I admire the ingenuity in “The Paper Life They Lead,” how Crerand was inspired by something so oddly inspiring and made so much out of it. It’s a wacky idea, sure, but it’s Crerand’s execution that really makes his story work. The description of the daily labor, the stark landscape, and the general hopelessness of these characters’ existence is straight out of Steinbeck, the bleakness so vivid, those cookies jarred in the farmhouse cellar are long-forgotten—and I really like cookies. Crerand’s choices become the real art here, his ability to make them work so convincingly. A story with a premise like this could be merely a joke in the wrong hands, but Crerand’s commitment steers him clear of all that, into much better territory, much more effective fiction.

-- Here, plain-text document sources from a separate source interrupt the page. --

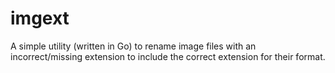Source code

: # imgext
A simple utility (written in Go) to rename image files with an
incorrect/missing extension to include the correct extension for their format.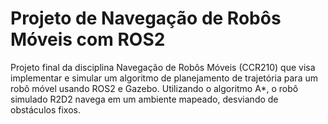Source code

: # Projeto de Navegação de Robôs Móveis com ROS2
Projeto final da disciplina Navegação de Robôs Móveis (CCR210) que visa implementar e simular um algoritmo de planejamento de trajetória para um robô móvel usando ROS2 e Gazebo. Utilizando o algoritmo A*, o robô simulado R2D2 navega em um ambiente mapeado, desviando de obstáculos fixos.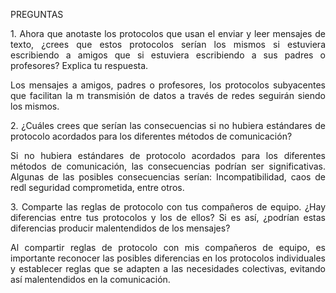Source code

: 
PREGUNTAS

<p align="justify">
  1. Ahora que anotaste los protocolos que usan el enviar y leer mensajes de texto, ¿crees que estos 
  protocolos serían los mismos si estuviera escribiendo a amigos que si estuviera escribiendo a 
  sus padres o profesores? Explica tu respuesta.
 </p>
 
<p align="justify">
  Los mensajes a amigos, padres o profesores, los protocolos subyacentes que facilitan la m 
  transmisión de datos a través de redes seguirán siendo los mismos.
 </p> 
 
<p align="justify">
  2. ¿Cuáles crees que serían las consecuencias si no hubiera estándares de protocolo acordados 
  para los diferentes métodos de comunicación?
 </p> 
 
<p align="justify">
  Si no hubiera estándares de protocolo acordados para los diferentes métodos de comunicación, las 
  consecuencias podrían ser significativas. Algunas de las posibles consecuencias serían: 
  Incompatibilidad, caos de redl seguridad comprometida, entre otros.
 </p>
 
<p align="justify">
  3. Comparte las reglas de protocolo con tus compañeros de equipo. ¿Hay diferencias entre tus 
  protocolos y los de ellos? Si es así, ¿podrían estas diferencias producir malentendidos de los 
  mensajes?
 </p>
 
<p align="justify">
  Al compartir reglas de protocolo con mis compañeros de equipo, es importante reconocer las 
  posibles diferencias en los protocolos individuales y establecer reglas que 
  se adapten a las necesidades colectivas, evitando así malentendidos en la comunicación. 
 </p>
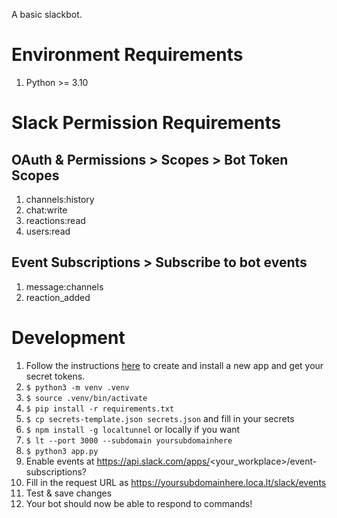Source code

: A basic slackbot.

# Environment Requirements
1) Python >= 3.10

# Slack Permission Requirements
## OAuth & Permissions > Scopes > Bot Token Scopes
1) channels:history
1) chat:write
1) reactions:read
1) users:read

## Event Subscriptions > Subscribe to bot events
1) message:channels
2) reaction_added

# Development
1) Follow the instructions
[here](https://slack.dev/bolt-python/tutorial/getting-started) to create and
install a new app and get your secret tokens.
1) `$ python3 -m venv .venv`
1) `$ source .venv/bin/activate`
1) `$ pip install -r requirements.txt`
1) `$ cp secrets-template.json secrets.json` and fill in your secrets
1) `$ npm install -g localtunnel` or locally if you want
1) `$ lt --port 3000 --subdomain yoursubdomainhere`
1) `$ python3 app.py`
1) Enable events at https://api.slack.com/apps/<your_workplace>/event-subscriptions?
1) Fill in the request URL as https://yoursubdomainhere.loca.lt/slack/events
1) Test & save changes
1) Your bot should now be able to respond to commands!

I like the stories in The Paper Life They Lead, especially this title story and “The Glory of Keys,” one of a few stories Crerand has placed in McSweeney’s. That seems to be Crerand’s aesthetic, or one of them, anyway, the type of well executed, clever hipsterism often found in Dave Eggers’ quarterly concern. As a somewhat clever hipster myself, I mean that as a compliment, Crerand’s voice fresh and fun, his post-Post-Modern ideas as revelatory of our human conditions as any sort of realism. The Paper Life They Lead is a solid but short debut—I’m eager what else this author has up his sleeve.